But Africans in Moscow say they also can be targets.
For several African immigrants interviewed on a recent afternoon in the warmth of a Protestant church community center, Moscow is not welcoming to people of color.
Rukunayi Pitsou, a native of the Democratic Republic of Congo, said 15 skinheads once chased him into a building. He only escaped by jumping out a window, breaking his foot.
“There is no way to avoid it,” says Pitsou. “They are like that. They don’t like seeing black people. When they come, they attack. When they come, there is nothing to do. And when they attack, they have no pity. They beat. They beat.”
The Moscow Protestant Chaplaincy recorded 16 physical attacks, including one killing, of Africans last year in the capital, a city where several thousand Africans work or study.
Peguy Nkodia, a Congolese immigrant, has never been physically attacked, but he has heard the insults.
“They call us obyzana, which means in French ‘singes’ — monkeys,” says Nkodia, who studied electrical engineering in Kinshasa.
Despite the hostilities, though, Africans say some Russians do step in to stop skinhead attacks. Some private aid groups, such as the Civic Assistance Committee, help African and migrant workers.
“Moscow is a big city with lots of different type of people,” says Alexander Panov, a Committee social worker. “There are parts of society that have a negative relationship. But at the same time there are many people here that actively help.”
Eric Merlain, from Cameroon, gives fellow Africans advice about getting by on Moscow streets.
“The only thing is for you to be very calm and avoid problems — yes, avoid fighting,” he says. “Because if they beat you, just look for a way and escape. If you engage in a fight, you might lose your life.”
For African migrants without language skills or connections, life in Moscow is tough. Ibrahim from Mali, for example, earns $20 a day passing out ‘reklama’ — or paper flyers. It is barely enough to survive in one of the world’s most expensive cities where some African migrants sleep 10 to a room — far from the wealth of oil-rich Russia migrants like Nkodia dreamt about in Kinshasa.
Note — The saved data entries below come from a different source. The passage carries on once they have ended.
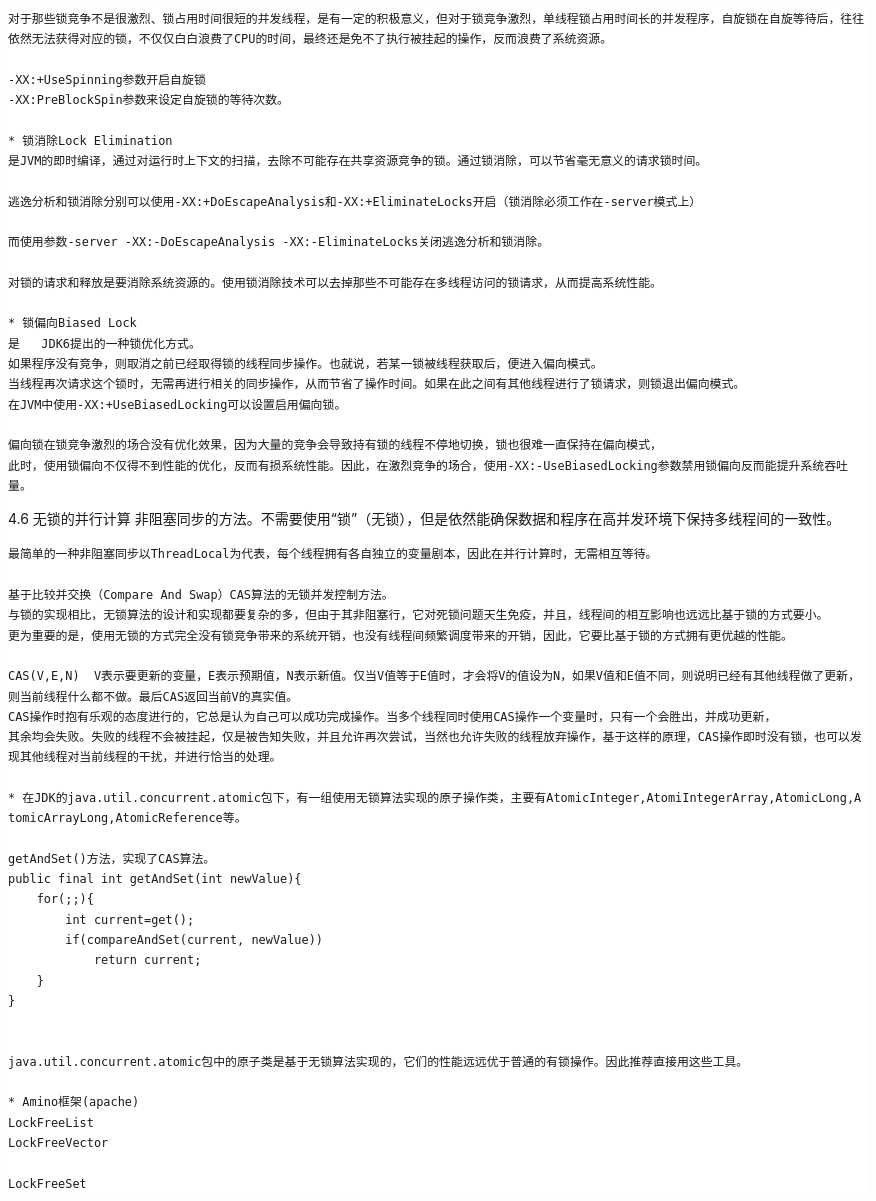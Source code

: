 	对于那些锁竞争不是很激烈、锁占用时间很短的并发线程，是有一定的积极意义，但对于锁竞争激烈，单线程锁占用时间长的并发程序，自旋锁在自旋等待后，往往依然无法获得对应的锁，不仅仅白白浪费了CPU的时间，最终还是免不了执行被挂起的操作，反而浪费了系统资源。
	
	-XX:+UseSpinning参数开启自旋锁
	-XX:PreBlockSpin参数来设定自旋锁的等待次数。
	
	* 锁消除Lock Elimination
	是JVM的即时编译，通过对运行时上下文的扫描，去除不可能存在共享资源竞争的锁。通过锁消除，可以节省毫无意义的请求锁时间。
	
	逃逸分析和锁消除分别可以使用-XX:+DoEscapeAnalysis和-XX:+EliminateLocks开启（锁消除必须工作在-server模式上）
	
	而使用参数-server -XX:-DoEscapeAnalysis -XX:-EliminateLocks关闭逃逸分析和锁消除。
	
	对锁的请求和释放是要消除系统资源的。使用锁消除技术可以去掉那些不可能存在多线程访问的锁请求，从而提高系统性能。
	
	* 锁偏向Biased Lock
	是	JDK6提出的一种锁优化方式。
	如果程序没有竞争，则取消之前已经取得锁的线程同步操作。也就说，若某一锁被线程获取后，便进入偏向模式。
	当线程再次请求这个锁时，无需再进行相关的同步操作，从而节省了操作时间。如果在此之间有其他线程进行了锁请求，则锁退出偏向模式。
	在JVM中使用-XX:+UseBiasedLocking可以设置启用偏向锁。
	
	偏向锁在锁竞争激烈的场合没有优化效果，因为大量的竞争会导致持有锁的线程不停地切换，锁也很难一直保持在偏向模式，
	此时，使用锁偏向不仅得不到性能的优化，反而有损系统性能。因此，在激烈竞争的场合，使用-XX:-UseBiasedLocking参数禁用锁偏向反而能提升系统吞吐量。
	
4.6 无锁的并行计算
	非阻塞同步的方法。不需要使用“锁”（无锁），但是依然能确保数据和程序在高并发环境下保持多线程间的一致性。
	
	最简单的一种非阻塞同步以ThreadLocal为代表，每个线程拥有各自独立的变量剧本，因此在并行计算时，无需相互等待。
	
	基于比较并交换（Compare And Swap）CAS算法的无锁并发控制方法。
	与锁的实现相比，无锁算法的设计和实现都要复杂的多，但由于其非阻塞行，它对死锁问题天生免疫，并且，线程间的相互影响也远远比基于锁的方式要小。
	更为重要的是，使用无锁的方式完全没有锁竞争带来的系统开销，也没有线程间频繁调度带来的开销，因此，它要比基于锁的方式拥有更优越的性能。
	
	CAS(V,E,N)	V表示要更新的变量，E表示预期值，N表示新值。仅当V值等于E值时，才会将V的值设为N，如果V值和E值不同，则说明已经有其他线程做了更新，则当前线程什么都不做。最后CAS返回当前V的真实值。
	CAS操作时抱有乐观的态度进行的，它总是认为自己可以成功完成操作。当多个线程同时使用CAS操作一个变量时，只有一个会胜出，并成功更新，
	其余均会失败。失败的线程不会被挂起，仅是被告知失败，并且允许再次尝试，当然也允许失败的线程放弃操作，基于这样的原理，CAS操作即时没有锁，也可以发现其他线程对当前线程的干扰，并进行恰当的处理。
	
	* 在JDK的java.util.concurrent.atomic包下，有一组使用无锁算法实现的原子操作类，主要有AtomicInteger,AtomiIntegerArray,AtomicLong,AtomicArrayLong,AtomicReference等。
	
	getAndSet()方法，实现了CAS算法。
	public final int getAndSet(int newValue){
		for(;;){
			int current=get();
			if(compareAndSet(current, newValue))
				return current;
		}
	}
	

	java.util.concurrent.atomic包中的原子类是基于无锁算法实现的，它们的性能远远优于普通的有锁操作。因此推荐直接用这些工具。
	
	* Amino框架(apache)
	LockFreeList
	LockFreeVector
	
	LockFreeSet
	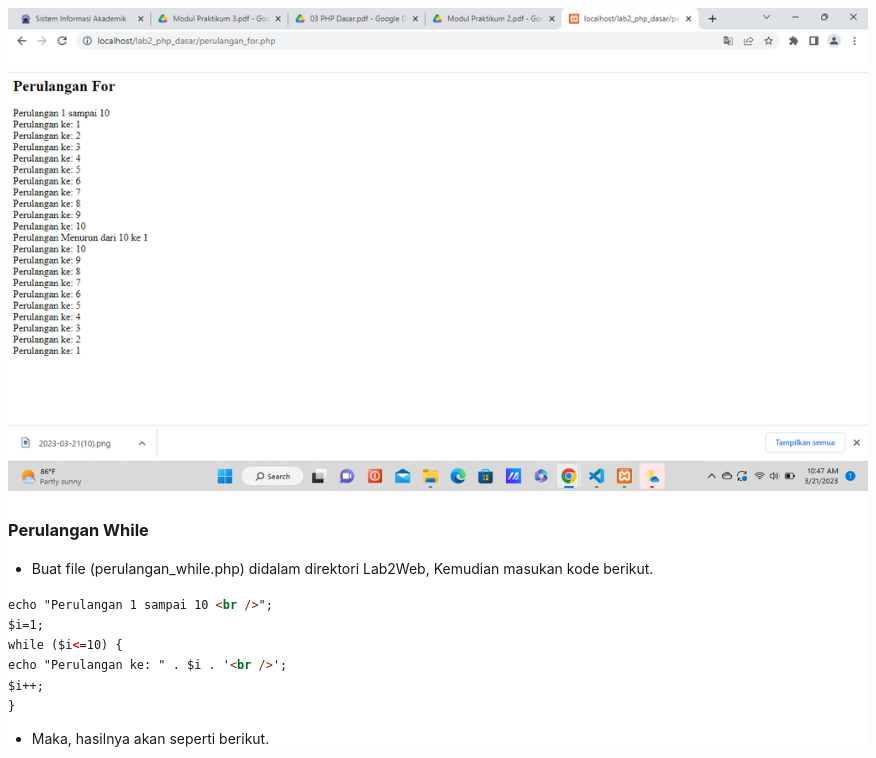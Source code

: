 ![Perulangan For](img/perulangan_for.png)

### Perulangan While
- Buat file (perulangan_while.php) didalam direktori Lab2Web, Kemudian masukan kode berikut.

```html
echo "Perulangan 1 sampai 10 <br />";
$i=1;
while ($i<=10) {
echo "Perulangan ke: " . $i . '<br />';
$i++;
}
```

- Maka, hasilnya akan seperti berikut.
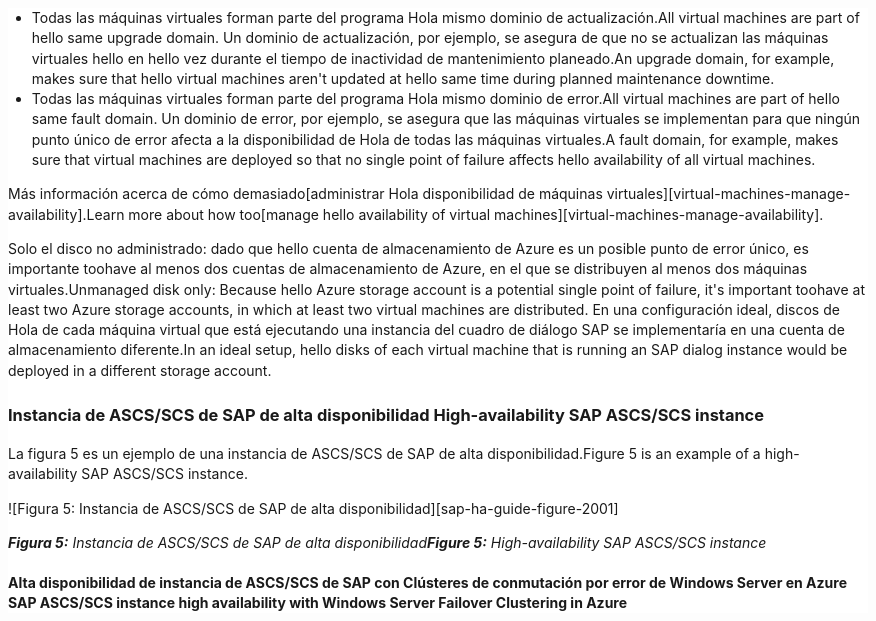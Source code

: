 * <span data-ttu-id="c19cc-279">Todas las máquinas virtuales forman parte del programa Hola mismo dominio de actualización.</span><span class="sxs-lookup"><span data-stu-id="c19cc-279">All virtual machines are part of hello same upgrade domain.</span></span> <span data-ttu-id="c19cc-280">Un dominio de actualización, por ejemplo, se asegura de que no se actualizan las máquinas virtuales hello en hello vez durante el tiempo de inactividad de mantenimiento planeado.</span><span class="sxs-lookup"><span data-stu-id="c19cc-280">An upgrade domain, for example, makes sure that hello virtual machines aren't updated at hello same time during planned maintenance downtime.</span></span>
* <span data-ttu-id="c19cc-281">Todas las máquinas virtuales forman parte del programa Hola mismo dominio de error.</span><span class="sxs-lookup"><span data-stu-id="c19cc-281">All virtual machines are part of hello same fault domain.</span></span> <span data-ttu-id="c19cc-282">Un dominio de error, por ejemplo, se asegura que las máquinas virtuales se implementan para que ningún punto único de error afecta a la disponibilidad de Hola de todas las máquinas virtuales.</span><span class="sxs-lookup"><span data-stu-id="c19cc-282">A fault domain, for example, makes sure that virtual machines are deployed so that no single point of failure affects hello availability of all virtual machines.</span></span>

<span data-ttu-id="c19cc-283">Más información acerca de cómo demasiado[administrar Hola disponibilidad de máquinas virtuales][virtual-machines-manage-availability].</span><span class="sxs-lookup"><span data-stu-id="c19cc-283">Learn more about how too[manage hello availability of virtual machines][virtual-machines-manage-availability].</span></span>

<span data-ttu-id="c19cc-284">Solo el disco no administrado: dado que hello cuenta de almacenamiento de Azure es un posible punto de error único, es importante toohave al menos dos cuentas de almacenamiento de Azure, en el que se distribuyen al menos dos máquinas virtuales.</span><span class="sxs-lookup"><span data-stu-id="c19cc-284">Unmanaged disk only: Because hello Azure storage account is a potential single point of failure, it's important toohave at least two Azure storage accounts, in which at least two virtual machines are distributed.</span></span> <span data-ttu-id="c19cc-285">En una configuración ideal, discos de Hola de cada máquina virtual que está ejecutando una instancia del cuadro de diálogo SAP se implementaría en una cuenta de almacenamiento diferente.</span><span class="sxs-lookup"><span data-stu-id="c19cc-285">In an ideal setup, hello disks of each virtual machine that is running an SAP dialog instance would be deployed in a different storage account.</span></span>

### <span data-ttu-id="c19cc-286"><a name="f559c285-ee68-4eec-add1-f60fe7b978db"></a> Instancia de ASCS/SCS de SAP de alta disponibilidad</span><span class="sxs-lookup"><span data-stu-id="c19cc-286"><a name="f559c285-ee68-4eec-add1-f60fe7b978db"></a> High-availability SAP ASCS/SCS instance</span></span>
<span data-ttu-id="c19cc-287">La figura 5 es un ejemplo de una instancia de ASCS/SCS de SAP de alta disponibilidad.</span><span class="sxs-lookup"><span data-stu-id="c19cc-287">Figure 5 is an example of a high-availability SAP ASCS/SCS instance.</span></span>

![Figura 5: Instancia de ASCS/SCS de SAP de alta disponibilidad][sap-ha-guide-figure-2001]

<span data-ttu-id="c19cc-289">_**Figura 5:** Instancia de ASCS/SCS de SAP de alta disponibilidad_</span><span class="sxs-lookup"><span data-stu-id="c19cc-289">_**Figure 5:** High-availability SAP ASCS/SCS instance_</span></span>

#### <span data-ttu-id="c19cc-290"><a name="b5b1fd0b-1db4-4d49-9162-de07a0132a51"></a> Alta disponibilidad de instancia de ASCS/SCS de SAP con Clústeres de conmutación por error de Windows Server en Azure</span><span class="sxs-lookup"><span data-stu-id="c19cc-290"><a name="b5b1fd0b-1db4-4d49-9162-de07a0132a51"></a> SAP ASCS/SCS instance high availability with Windows Server Failover Clustering in Azure</span></span>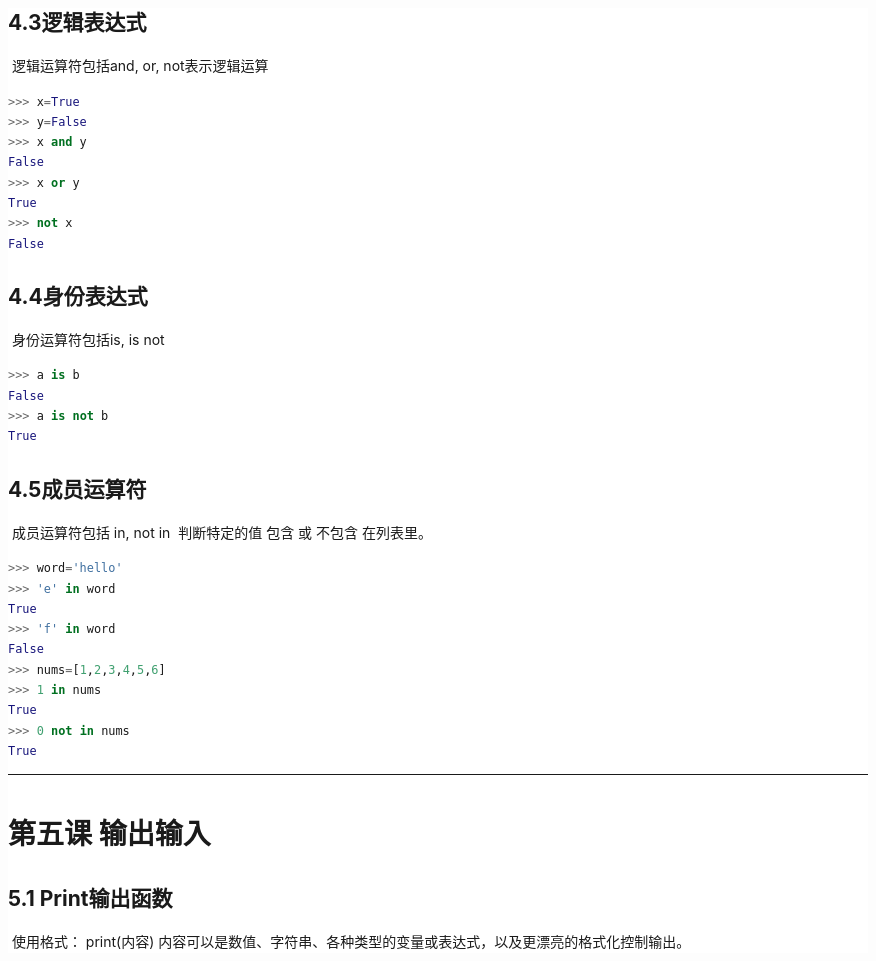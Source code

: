 ## 4.3逻辑表达式
​		逻辑运算符包括and, or, not表示逻辑运算

```python
>>> x=True
>>> y=False
>>> x and y
False
>>> x or y
True
>>> not x
False
```

## 4.4身份表达式
​		身份运算符包括is, is not

```python
>>> a is b
False
>>> a is not b
True
```

## 4.5成员运算符
​		成员运算符包括 in, not in
​		判断特定的值 包含 或 不包含 在列表里。

```python
>>> word='hello'
>>> 'e' in word
True
>>> 'f' in word
False
>>> nums=[1,2,3,4,5,6]
>>> 1 in nums
True
>>> 0 not in nums
True
```



----



# 第五课 输出输入



## 5.1 Print输出函数
​		使用格式： print(内容)
​		内容可以是数值、字符串、各种类型的变量或表达式，以及更漂亮的格式化控制输出。

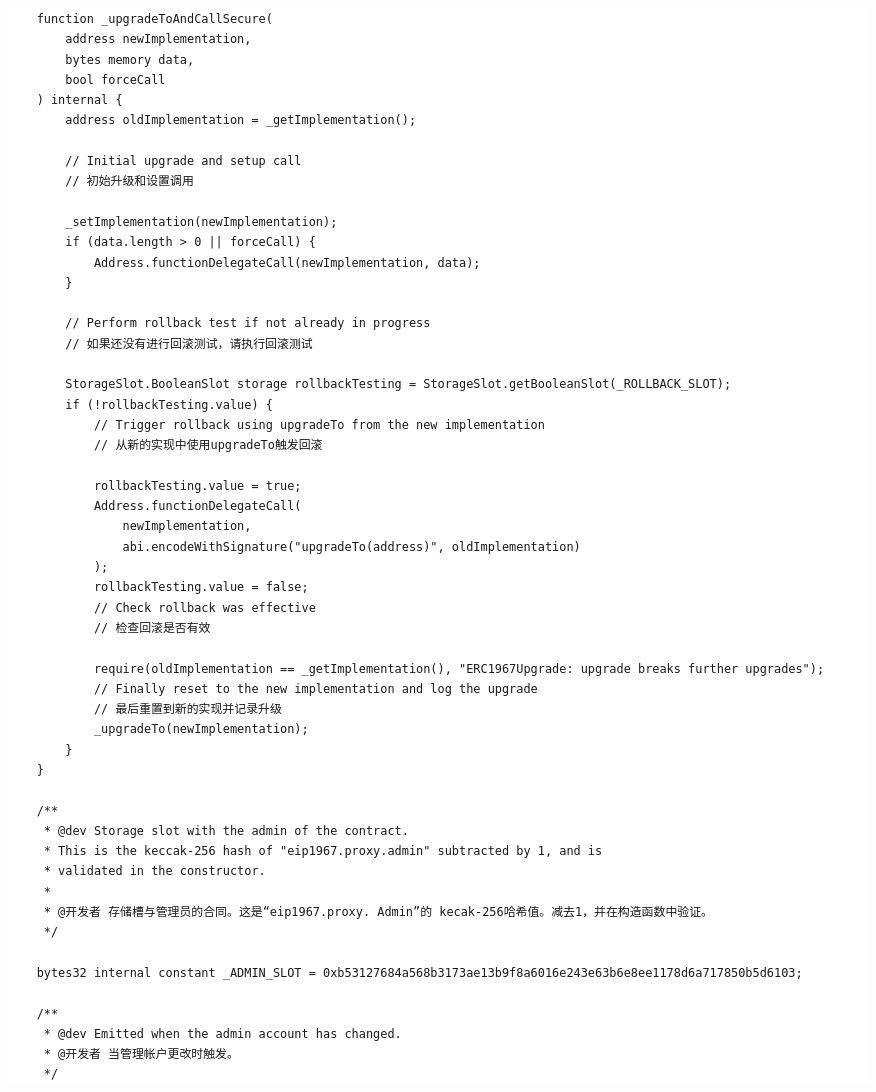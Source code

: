 	    function _upgradeToAndCallSecure(
	        address newImplementation,
	        bytes memory data,
	        bool forceCall
	    ) internal {
	        address oldImplementation = _getImplementation();
	
	        // Initial upgrade and setup call
	        // 初始升级和设置调用
	        
	        _setImplementation(newImplementation);
	        if (data.length > 0 || forceCall) {
	            Address.functionDelegateCall(newImplementation, data);
	        }
	
	        // Perform rollback test if not already in progress
	        // 如果还没有进行回滚测试，请执行回滚测试
	        
	        StorageSlot.BooleanSlot storage rollbackTesting = StorageSlot.getBooleanSlot(_ROLLBACK_SLOT);
	        if (!rollbackTesting.value) {
	            // Trigger rollback using upgradeTo from the new implementation
	            // 从新的实现中使用upgradeTo触发回滚
	      
	            rollbackTesting.value = true;
	            Address.functionDelegateCall(
	                newImplementation,
	                abi.encodeWithSignature("upgradeTo(address)", oldImplementation)
	            );
	            rollbackTesting.value = false;
	            // Check rollback was effective
	            // 检查回滚是否有效
	            
	            require(oldImplementation == _getImplementation(), "ERC1967Upgrade: upgrade breaks further upgrades");
	            // Finally reset to the new implementation and log the upgrade
	            // 最后重置到新的实现并记录升级
	            _upgradeTo(newImplementation);
	        }
	    }
	
	    /**
	     * @dev Storage slot with the admin of the contract.
	     * This is the keccak-256 hash of "eip1967.proxy.admin" subtracted by 1, and is
	     * validated in the constructor.
	     * 
	     * @开发者 存储槽与管理员的合同。这是“eip1967.proxy. Admin”的 kecak-256哈希值。减去1，并在构造函数中验证。
	     */
	     
	    bytes32 internal constant _ADMIN_SLOT = 0xb53127684a568b3173ae13b9f8a6016e243e63b6e8ee1178d6a717850b5d6103;
	
	    /**
	     * @dev Emitted when the admin account has changed.
	     * @开发者 当管理帐户更改时触发。
	     */
	     
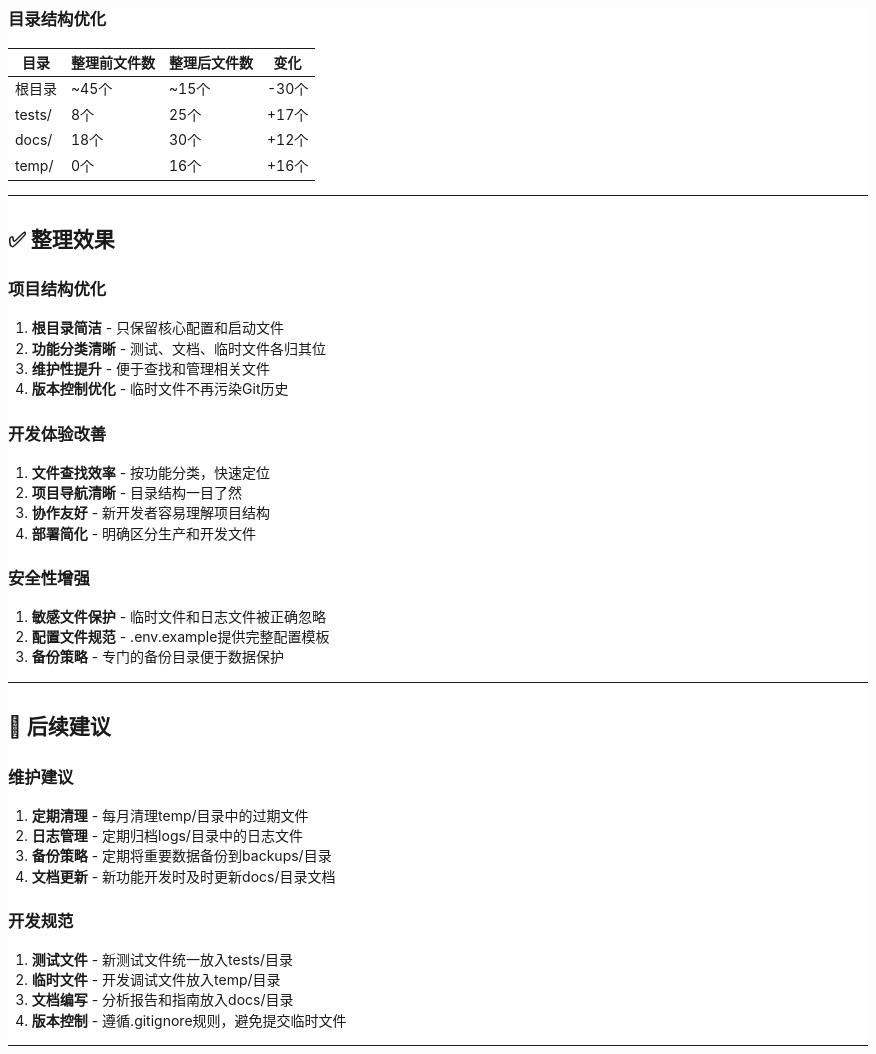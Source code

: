 ### 目录结构优化

| 目录 | 整理前文件数 | 整理后文件数 | 变化 |
|------|-------------|-------------|------|
| 根目录 | ~45个 | ~15个 | -30个 |
| tests/ | 8个 | 25个 | +17个 |
| docs/ | 18个 | 30个 | +12个 |
| temp/ | 0个 | 16个 | +16个 |

---

## ✅ 整理效果

### 项目结构优化
1. **根目录简洁** - 只保留核心配置和启动文件
2. **功能分类清晰** - 测试、文档、临时文件各归其位
3. **维护性提升** - 便于查找和管理相关文件
4. **版本控制优化** - 临时文件不再污染Git历史

### 开发体验改善
1. **文件查找效率** - 按功能分类，快速定位
2. **项目导航清晰** - 目录结构一目了然
3. **协作友好** - 新开发者容易理解项目结构
4. **部署简化** - 明确区分生产和开发文件

### 安全性增强
1. **敏感文件保护** - 临时文件和日志文件被正确忽略
2. **配置文件规范** - .env.example提供完整配置模板
3. **备份策略** - 专门的备份目录便于数据保护

---

## 🎯 后续建议

### 维护建议
1. **定期清理** - 每月清理temp/目录中的过期文件
2. **日志管理** - 定期归档logs/目录中的日志文件
3. **备份策略** - 定期将重要数据备份到backups/目录
4. **文档更新** - 新功能开发时及时更新docs/目录文档

### 开发规范
1. **测试文件** - 新测试文件统一放入tests/目录
2. **临时文件** - 开发调试文件放入temp/目录
3. **文档编写** - 分析报告和指南放入docs/目录
4. **版本控制** - 遵循.gitignore规则，避免提交临时文件

---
“If you plan to come to Russia, I advise my brothers and sisters - do not try it,” says Nkodia, whose goal is to get to Paris, where he has relatives. “Life here is so difficult. Life here is expensive, expensive, expensive, and there is not work that pays well.”
Yet some foreigners of color say they can enjoy the exotic status once enjoyed by black visitors during Soviet times.
Brandon Cross, a Russian-speaking African American, stayed to work after his university program ended: “The Russians also say that now it’s not about black,” says the radio station employee. It is “like Africans and black people aren’t the blacks anymore. It’s people from the Caucasus and Central Asian — they’re the new black.”
Moscow’s Peoples’ Friendship University, originally named after the Congolese independence leader Patrice Lumumba, was established by Soviet officials as part of efforts to make diplomatic inroads to the Third World. By offering a university education to thousands of young people from Africa, Asia and Latin America, the institution promised to strengthen key geopolitical alliances. Today, 6,000 students still study there, including hundreds from Africa.
Vice Rector Alexander D. Gladush says the university gives all new African students safety tips.
“We recommend the students to travel around in groups, not by themselves,” Gladush says in his university office, decorated with souvenirs from Sierra Leone and Mozambique. “We recommend avoiding places where there might be drunk people.”
Gladush believes the skinhead violence has peaked and that Moscow is now more accepting of African students. “There's a word you hear repeated everywhere you go — tolerance," he says.
Post-Soviet Moscow can be a tough town, but it may be softening for Russian-speaking Africans — or at least those with jobs or seats in university classrooms.